══ Provided material
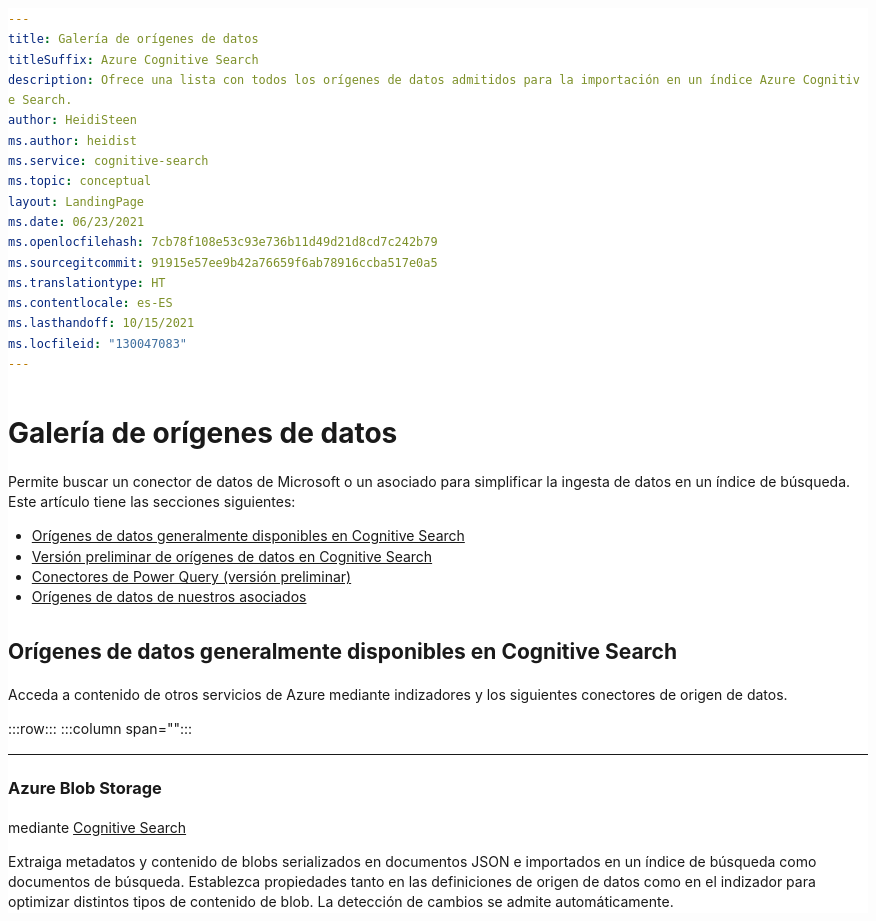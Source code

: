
 ```yaml
---
title: Galería de orígenes de datos
titleSuffix: Azure Cognitive Search
description: Ofrece una lista con todos los orígenes de datos admitidos para la importación en un índice Azure Cognitive Search.
author: HeidiSteen
ms.author: heidist
ms.service: cognitive-search
ms.topic: conceptual
layout: LandingPage
ms.date: 06/23/2021
ms.openlocfilehash: 7cb78f108e53c93e736b11d49d21d8cd7c242b79
ms.sourcegitcommit: 91915e57ee9b42a76659f6ab78916ccba517e0a5
ms.translationtype: HT
ms.contentlocale: es-ES
ms.lasthandoff: 10/15/2021
ms.locfileid: "130047083"
---
```

# <a name="data-sources-gallery"></a>Galería de orígenes de datos

Permite buscar un conector de datos de Microsoft o un asociado para simplificar la ingesta de datos en un índice de búsqueda. Este artículo tiene las secciones siguientes:

+ [Orígenes de datos generalmente disponibles en Cognitive Search](#ga)
+ [Versión preliminar de orígenes de datos en Cognitive Search](#preview)
+ [Conectores de Power Query (versión preliminar)](#powerquery)
+ [Orígenes de datos de nuestros asociados](#partners)

<a name="ga"></a>

## <a name="generally-available-data-sources-by-cognitive-search"></a>Orígenes de datos generalmente disponibles en Cognitive Search

Acceda a contenido de otros servicios de Azure mediante indizadores y los siguientes conectores de origen de datos. 

:::row:::
:::column span="":::

---

### <a name="azure-blob-storage"></a>Azure Blob Storage

mediante [Cognitive Search](search-what-is-azure-search.md)

Extraiga metadatos y contenido de blobs serializados en documentos JSON e importados en un índice de búsqueda como documentos de búsqueda. Establezca propiedades tanto en las definiciones de origen de datos como en el indizador para optimizar distintos tipos de contenido de blob. La detección de cambios se admite automáticamente.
════
## Aim of the exercise
Looking at the listing above, which lines hold "sources"? Copy every such line.

## Result
# <a name="data-sources-gallery"></a>Galería de orígenes de datos
## <a name="generally-available-data-sources-by-cognitive-search"></a>Orígenes de datos generalmente disponibles en Cognitive Search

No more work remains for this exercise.